▶ **ACTIVITY**: All pictures must be dropped, while the entries are given again word for word.

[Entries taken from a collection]
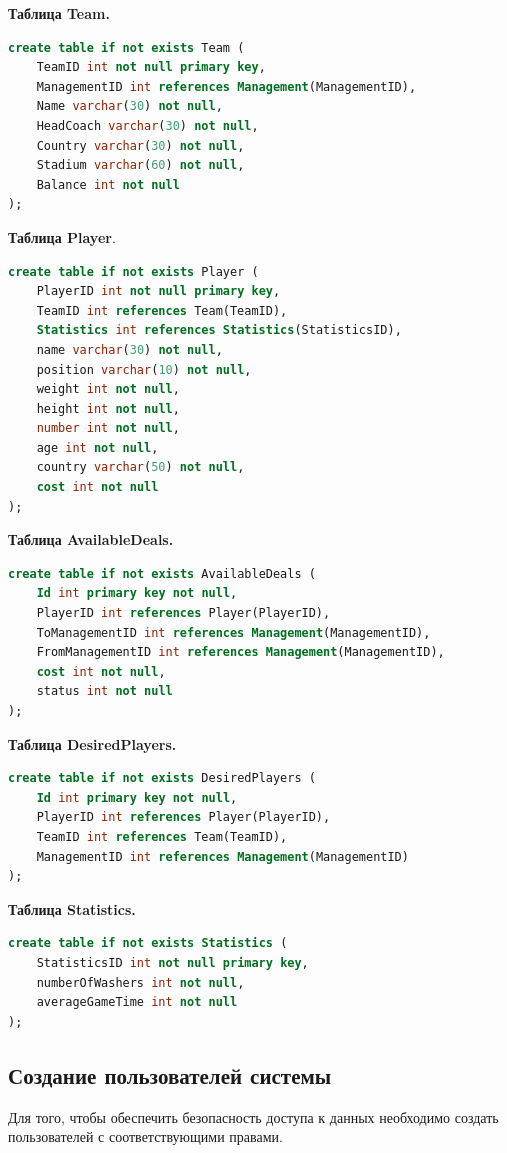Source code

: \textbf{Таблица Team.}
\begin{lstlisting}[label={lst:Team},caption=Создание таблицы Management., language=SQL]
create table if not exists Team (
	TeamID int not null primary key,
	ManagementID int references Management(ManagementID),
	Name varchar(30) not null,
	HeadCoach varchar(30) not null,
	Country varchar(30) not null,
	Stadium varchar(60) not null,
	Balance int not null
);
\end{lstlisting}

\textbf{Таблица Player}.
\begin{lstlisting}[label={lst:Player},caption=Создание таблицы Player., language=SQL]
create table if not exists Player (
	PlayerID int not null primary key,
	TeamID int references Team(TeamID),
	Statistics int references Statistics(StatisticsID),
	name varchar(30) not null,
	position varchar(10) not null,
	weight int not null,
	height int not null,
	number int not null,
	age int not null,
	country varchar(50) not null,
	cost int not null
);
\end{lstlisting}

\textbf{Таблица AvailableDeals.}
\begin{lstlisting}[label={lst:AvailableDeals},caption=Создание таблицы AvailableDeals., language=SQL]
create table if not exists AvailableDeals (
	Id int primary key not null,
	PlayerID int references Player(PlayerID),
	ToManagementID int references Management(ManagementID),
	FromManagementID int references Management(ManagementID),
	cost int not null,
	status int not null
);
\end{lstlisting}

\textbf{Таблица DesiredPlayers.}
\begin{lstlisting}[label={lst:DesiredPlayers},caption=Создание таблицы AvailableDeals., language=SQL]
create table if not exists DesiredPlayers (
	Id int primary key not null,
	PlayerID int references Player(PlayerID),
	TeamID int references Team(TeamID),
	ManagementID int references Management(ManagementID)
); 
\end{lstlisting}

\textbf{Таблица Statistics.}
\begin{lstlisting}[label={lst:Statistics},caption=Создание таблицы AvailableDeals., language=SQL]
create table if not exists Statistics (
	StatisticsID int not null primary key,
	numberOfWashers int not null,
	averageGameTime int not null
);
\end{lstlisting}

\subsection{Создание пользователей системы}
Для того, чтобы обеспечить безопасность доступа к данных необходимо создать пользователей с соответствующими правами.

▶ **SOLUTION FOR THIS PROBLEM**:
Source code

: \textbf{Таблица Team.}
\begin{lstlisting}[label={lst:Team},caption=Создание таблицы Management., language=SQL]
create table if not exists Team (
	TeamID int not null primary key,
	ManagementID int references Management(ManagementID),
	Name varchar(30) not null,
	HeadCoach varchar(30) not null,
	Country varchar(30) not null,
	Stadium varchar(60) not null,
	Balance int not null
);
\end{lstlisting}

\textbf{Таблица Player}.
\begin{lstlisting}[label={lst:Player},caption=Создание таблицы Player., language=SQL]
create table if not exists Player (
	PlayerID int not null primary key,
	TeamID int references Team(TeamID),
	Statistics int references Statistics(StatisticsID),
	name varchar(30) not null,
	position varchar(10) not null,
	weight int not null,
	height int not null,
	number int not null,
	age int not null,
	country varchar(50) not null,
	cost int not null
);
\end{lstlisting}

\textbf{Таблица AvailableDeals.}
\begin{lstlisting}[label={lst:AvailableDeals},caption=Создание таблицы AvailableDeals., language=SQL]
create table if not exists AvailableDeals (
	Id int primary key not null,
	PlayerID int references Player(PlayerID),
	ToManagementID int references Management(ManagementID),
	FromManagementID int references Management(ManagementID),
	cost int not null,
	status int not null
);
\end{lstlisting}

\textbf{Таблица DesiredPlayers.}
\begin{lstlisting}[label={lst:DesiredPlayers},caption=Создание таблицы AvailableDeals., language=SQL]
create table if not exists DesiredPlayers (
	Id int primary key not null,
	PlayerID int references Player(PlayerID),
	TeamID int references Team(TeamID),
	ManagementID int references Management(ManagementID)
); 
\end{lstlisting}

\textbf{Таблица Statistics.}
\begin{lstlisting}[label={lst:Statistics},caption=Создание таблицы AvailableDeals., language=SQL]
create table if not exists Statistics (
	StatisticsID int not null primary key,
	numberOfWashers int not null,
	averageGameTime int not null
);
\end{lstlisting}

\subsection{Создание пользователей системы}
Для того, чтобы обеспечить безопасность доступа к данных необходимо создать пользователей с соответствующими правами.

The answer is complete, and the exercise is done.